Her international success in the most difficult of coloratura mezzo-soprano roles led to the revival of many of Rossini and Handel's greatest operas. She has received Grammy Awards for several of her operatic recordings, including Handel's Semele, Presenting Marilyn Horne, In Concert at the Met with Leontyne Price and Marilyn Horne and Carmen.
Broadway meets Lehigh
Barbara Cook is the recipient of Tony, Grammy, and Drama Desk Awards. She has delighted audiences with her soprano, purity of tone and warm presence for more than 50 years. Cook was considered Broadway's favorite ingenue during the heyday of the Broadway musical. In subsequent years, she launched a second career as a concert and cabaret artist. She has sung in New York's intimate Café Carlyle, as well as with the Royal Philharmonic Orchestra in London and with the Philadelphia Orchestra.

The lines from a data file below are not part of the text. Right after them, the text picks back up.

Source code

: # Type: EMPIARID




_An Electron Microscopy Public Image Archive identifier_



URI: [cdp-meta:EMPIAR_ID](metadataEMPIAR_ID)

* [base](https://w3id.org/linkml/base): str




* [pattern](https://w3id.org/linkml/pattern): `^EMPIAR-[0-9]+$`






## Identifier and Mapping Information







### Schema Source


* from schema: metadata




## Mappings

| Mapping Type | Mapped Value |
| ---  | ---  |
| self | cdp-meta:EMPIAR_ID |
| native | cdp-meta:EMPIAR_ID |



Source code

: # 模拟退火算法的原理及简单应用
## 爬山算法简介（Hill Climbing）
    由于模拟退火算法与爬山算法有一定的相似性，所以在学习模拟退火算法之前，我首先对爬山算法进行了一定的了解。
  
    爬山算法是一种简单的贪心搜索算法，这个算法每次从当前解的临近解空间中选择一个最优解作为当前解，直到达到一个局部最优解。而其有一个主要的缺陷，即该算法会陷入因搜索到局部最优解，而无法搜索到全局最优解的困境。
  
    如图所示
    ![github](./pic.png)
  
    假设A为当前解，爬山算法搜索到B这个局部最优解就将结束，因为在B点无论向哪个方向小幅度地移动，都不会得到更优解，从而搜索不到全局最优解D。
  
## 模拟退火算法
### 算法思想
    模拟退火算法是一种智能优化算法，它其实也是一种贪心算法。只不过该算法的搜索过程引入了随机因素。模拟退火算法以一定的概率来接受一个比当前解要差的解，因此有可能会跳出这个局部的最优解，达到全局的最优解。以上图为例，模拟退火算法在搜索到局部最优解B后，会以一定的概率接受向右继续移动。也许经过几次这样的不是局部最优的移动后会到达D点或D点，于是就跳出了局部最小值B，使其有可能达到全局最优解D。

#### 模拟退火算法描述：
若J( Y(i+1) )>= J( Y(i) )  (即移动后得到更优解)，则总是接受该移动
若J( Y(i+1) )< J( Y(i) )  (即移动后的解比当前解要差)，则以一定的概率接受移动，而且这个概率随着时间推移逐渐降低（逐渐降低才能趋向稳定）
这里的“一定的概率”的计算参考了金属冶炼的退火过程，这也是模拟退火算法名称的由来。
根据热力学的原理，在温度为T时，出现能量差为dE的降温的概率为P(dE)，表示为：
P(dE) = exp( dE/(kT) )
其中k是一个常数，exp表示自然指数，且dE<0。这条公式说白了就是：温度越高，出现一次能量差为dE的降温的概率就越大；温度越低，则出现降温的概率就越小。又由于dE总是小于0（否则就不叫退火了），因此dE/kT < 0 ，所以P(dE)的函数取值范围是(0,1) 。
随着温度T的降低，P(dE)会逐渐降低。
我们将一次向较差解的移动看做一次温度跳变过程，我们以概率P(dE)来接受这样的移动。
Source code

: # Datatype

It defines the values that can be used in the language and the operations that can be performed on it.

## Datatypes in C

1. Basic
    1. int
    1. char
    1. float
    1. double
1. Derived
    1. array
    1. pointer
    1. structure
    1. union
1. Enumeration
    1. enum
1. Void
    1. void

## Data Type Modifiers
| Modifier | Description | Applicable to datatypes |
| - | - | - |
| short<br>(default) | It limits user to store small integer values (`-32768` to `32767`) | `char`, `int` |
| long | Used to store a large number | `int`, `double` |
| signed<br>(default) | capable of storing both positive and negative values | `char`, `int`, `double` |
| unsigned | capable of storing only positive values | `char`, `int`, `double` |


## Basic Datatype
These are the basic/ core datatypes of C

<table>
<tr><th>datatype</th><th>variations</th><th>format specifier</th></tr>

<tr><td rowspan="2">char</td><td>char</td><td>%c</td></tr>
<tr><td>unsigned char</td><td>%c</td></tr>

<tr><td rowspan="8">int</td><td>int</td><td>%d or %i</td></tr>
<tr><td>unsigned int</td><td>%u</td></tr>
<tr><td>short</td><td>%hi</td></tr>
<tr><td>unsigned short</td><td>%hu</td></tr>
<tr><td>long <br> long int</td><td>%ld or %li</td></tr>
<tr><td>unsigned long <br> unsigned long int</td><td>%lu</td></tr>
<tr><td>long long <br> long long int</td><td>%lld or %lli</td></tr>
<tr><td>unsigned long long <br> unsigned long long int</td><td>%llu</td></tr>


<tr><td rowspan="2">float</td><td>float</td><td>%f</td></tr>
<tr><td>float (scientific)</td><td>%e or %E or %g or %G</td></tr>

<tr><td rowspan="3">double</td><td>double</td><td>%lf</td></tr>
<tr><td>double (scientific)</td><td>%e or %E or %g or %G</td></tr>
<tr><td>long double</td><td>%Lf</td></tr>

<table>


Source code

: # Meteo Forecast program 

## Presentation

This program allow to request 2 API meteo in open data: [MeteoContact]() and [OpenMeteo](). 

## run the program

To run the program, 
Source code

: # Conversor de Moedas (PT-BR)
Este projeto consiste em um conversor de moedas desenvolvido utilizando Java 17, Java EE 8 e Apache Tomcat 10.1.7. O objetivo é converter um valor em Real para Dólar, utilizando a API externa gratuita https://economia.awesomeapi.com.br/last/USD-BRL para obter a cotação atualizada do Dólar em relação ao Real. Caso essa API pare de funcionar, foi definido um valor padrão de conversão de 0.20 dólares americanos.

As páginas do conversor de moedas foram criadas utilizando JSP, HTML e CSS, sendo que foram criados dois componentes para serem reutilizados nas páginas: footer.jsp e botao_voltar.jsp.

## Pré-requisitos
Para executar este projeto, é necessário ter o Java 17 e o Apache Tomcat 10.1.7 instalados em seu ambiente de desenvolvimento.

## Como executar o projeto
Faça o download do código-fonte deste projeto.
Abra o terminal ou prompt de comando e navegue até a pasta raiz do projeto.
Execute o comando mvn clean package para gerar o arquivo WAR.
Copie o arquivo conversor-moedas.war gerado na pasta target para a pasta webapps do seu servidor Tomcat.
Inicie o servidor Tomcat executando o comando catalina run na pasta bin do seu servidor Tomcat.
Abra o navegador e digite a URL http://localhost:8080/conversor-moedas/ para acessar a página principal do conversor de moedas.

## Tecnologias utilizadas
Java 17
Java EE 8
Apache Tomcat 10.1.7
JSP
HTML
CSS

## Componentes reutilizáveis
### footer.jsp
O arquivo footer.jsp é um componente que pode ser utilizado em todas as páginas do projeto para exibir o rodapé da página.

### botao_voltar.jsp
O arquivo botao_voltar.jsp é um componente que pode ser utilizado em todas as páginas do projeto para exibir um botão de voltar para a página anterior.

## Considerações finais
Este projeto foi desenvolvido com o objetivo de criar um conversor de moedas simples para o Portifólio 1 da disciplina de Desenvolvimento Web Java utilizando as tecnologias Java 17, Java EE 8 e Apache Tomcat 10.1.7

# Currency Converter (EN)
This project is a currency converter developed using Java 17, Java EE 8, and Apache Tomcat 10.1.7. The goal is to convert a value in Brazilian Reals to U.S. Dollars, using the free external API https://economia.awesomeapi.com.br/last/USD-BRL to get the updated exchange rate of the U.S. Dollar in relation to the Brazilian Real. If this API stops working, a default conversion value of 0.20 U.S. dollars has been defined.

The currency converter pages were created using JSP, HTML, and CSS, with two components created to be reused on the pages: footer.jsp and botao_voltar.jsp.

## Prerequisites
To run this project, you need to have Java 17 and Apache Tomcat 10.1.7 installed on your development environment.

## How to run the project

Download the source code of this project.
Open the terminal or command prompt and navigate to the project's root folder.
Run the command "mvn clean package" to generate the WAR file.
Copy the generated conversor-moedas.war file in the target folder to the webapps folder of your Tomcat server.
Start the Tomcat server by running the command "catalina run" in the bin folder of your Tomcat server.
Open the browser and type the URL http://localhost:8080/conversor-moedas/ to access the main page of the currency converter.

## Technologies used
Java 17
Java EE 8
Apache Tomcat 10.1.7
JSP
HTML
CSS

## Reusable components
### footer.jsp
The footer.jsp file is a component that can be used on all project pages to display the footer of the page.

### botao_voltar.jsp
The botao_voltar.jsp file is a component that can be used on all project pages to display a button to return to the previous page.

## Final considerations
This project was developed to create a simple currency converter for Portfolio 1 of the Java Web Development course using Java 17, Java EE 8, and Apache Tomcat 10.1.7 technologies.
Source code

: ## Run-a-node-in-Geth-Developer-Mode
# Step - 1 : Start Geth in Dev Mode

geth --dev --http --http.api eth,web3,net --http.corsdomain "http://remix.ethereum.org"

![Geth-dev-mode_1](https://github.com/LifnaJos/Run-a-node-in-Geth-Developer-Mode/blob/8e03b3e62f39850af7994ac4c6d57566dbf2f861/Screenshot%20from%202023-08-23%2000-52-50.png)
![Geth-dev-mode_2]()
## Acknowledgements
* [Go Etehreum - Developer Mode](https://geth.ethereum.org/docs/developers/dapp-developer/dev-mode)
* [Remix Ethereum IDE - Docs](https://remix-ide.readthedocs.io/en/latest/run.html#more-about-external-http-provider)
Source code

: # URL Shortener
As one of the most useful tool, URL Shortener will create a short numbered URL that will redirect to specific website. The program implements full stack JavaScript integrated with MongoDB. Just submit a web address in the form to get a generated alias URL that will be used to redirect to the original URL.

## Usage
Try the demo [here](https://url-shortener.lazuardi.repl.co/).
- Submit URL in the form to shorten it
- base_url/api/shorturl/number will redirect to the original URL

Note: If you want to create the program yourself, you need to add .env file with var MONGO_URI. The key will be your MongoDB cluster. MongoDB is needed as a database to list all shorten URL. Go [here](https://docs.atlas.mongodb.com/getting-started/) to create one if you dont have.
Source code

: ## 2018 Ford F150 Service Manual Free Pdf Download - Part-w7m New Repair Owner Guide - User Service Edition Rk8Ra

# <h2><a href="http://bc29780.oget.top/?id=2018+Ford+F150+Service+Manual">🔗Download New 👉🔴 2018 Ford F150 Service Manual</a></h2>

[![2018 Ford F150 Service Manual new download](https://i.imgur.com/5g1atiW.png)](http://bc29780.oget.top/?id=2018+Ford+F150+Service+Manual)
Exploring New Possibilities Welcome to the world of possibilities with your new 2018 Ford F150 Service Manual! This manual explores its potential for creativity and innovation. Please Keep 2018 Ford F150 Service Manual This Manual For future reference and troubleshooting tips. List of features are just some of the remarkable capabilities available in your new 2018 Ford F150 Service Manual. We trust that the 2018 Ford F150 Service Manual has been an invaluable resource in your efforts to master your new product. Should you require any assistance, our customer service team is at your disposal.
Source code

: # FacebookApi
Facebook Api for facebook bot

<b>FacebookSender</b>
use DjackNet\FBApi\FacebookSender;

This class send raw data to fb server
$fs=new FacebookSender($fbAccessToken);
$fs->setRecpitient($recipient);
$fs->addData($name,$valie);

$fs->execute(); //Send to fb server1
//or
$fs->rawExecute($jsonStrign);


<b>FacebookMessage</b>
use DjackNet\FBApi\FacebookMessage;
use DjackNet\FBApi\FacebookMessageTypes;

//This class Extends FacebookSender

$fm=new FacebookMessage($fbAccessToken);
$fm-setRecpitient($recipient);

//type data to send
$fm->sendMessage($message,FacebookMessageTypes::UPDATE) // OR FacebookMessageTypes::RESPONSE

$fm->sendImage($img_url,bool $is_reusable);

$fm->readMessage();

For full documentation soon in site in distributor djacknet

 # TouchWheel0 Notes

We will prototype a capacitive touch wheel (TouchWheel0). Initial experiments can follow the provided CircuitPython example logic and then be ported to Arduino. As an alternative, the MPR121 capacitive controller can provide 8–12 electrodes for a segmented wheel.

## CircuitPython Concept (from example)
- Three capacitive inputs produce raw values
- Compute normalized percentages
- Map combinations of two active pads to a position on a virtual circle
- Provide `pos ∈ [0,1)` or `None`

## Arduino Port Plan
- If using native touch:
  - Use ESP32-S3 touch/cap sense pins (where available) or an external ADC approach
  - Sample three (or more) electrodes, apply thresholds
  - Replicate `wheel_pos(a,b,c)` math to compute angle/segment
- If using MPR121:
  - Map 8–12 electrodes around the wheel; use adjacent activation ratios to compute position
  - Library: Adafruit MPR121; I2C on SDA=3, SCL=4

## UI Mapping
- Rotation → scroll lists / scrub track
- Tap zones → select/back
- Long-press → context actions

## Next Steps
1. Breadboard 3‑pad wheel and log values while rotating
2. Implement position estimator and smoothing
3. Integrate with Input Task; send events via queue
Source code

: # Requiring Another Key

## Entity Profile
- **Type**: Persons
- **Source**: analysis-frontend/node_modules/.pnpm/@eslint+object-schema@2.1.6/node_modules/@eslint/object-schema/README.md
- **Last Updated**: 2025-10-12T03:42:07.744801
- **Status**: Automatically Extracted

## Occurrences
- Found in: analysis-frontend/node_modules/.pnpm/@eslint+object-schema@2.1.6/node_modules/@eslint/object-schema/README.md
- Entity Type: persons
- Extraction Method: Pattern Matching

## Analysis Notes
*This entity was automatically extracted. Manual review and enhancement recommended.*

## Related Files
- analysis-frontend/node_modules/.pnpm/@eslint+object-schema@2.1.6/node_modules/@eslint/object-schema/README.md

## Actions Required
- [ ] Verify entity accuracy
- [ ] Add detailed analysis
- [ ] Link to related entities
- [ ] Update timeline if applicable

Among the orchestra members backing the two great talents are conductor Paul Hsun-Ling Chou, David Diggs, and Christopher Di Santo. Chou has appeared as a soloist with the New York Chamber Symphony, the International Chamber Orchestra, Chicago Grant Park Symphony, and the San Angelo Symphony. Diggs became the director of The Wind Ensemble at Lehigh in 1998 following a successful career as a freelance musician in New York City. And Di Santo, a native of Columbus, Ohio, is an adjunct faculty member at Lehigh, Moravian College, and West Chester University. He is the principal clarinetist of the Bay-Atlantic Symphony in New Jersey, a position he has held since 1991.
Tickets for the concert with a champagne intermission are available for $100 and $65 through Ticket Services at (610) 758-2787 (7LU-ARTS). Black tie is optional. LVAIC student prices are available with school identification.
Gala-2003 benefits Zoellner Arts Center's year-round artistic and educational programs. The concert is supported by the Gala-2003 Consortium: Alvin H. Butz, Inc; Dexter F. and Dorothy H. Baker Foundation; and Mary T. and George J. D'Angelo '47.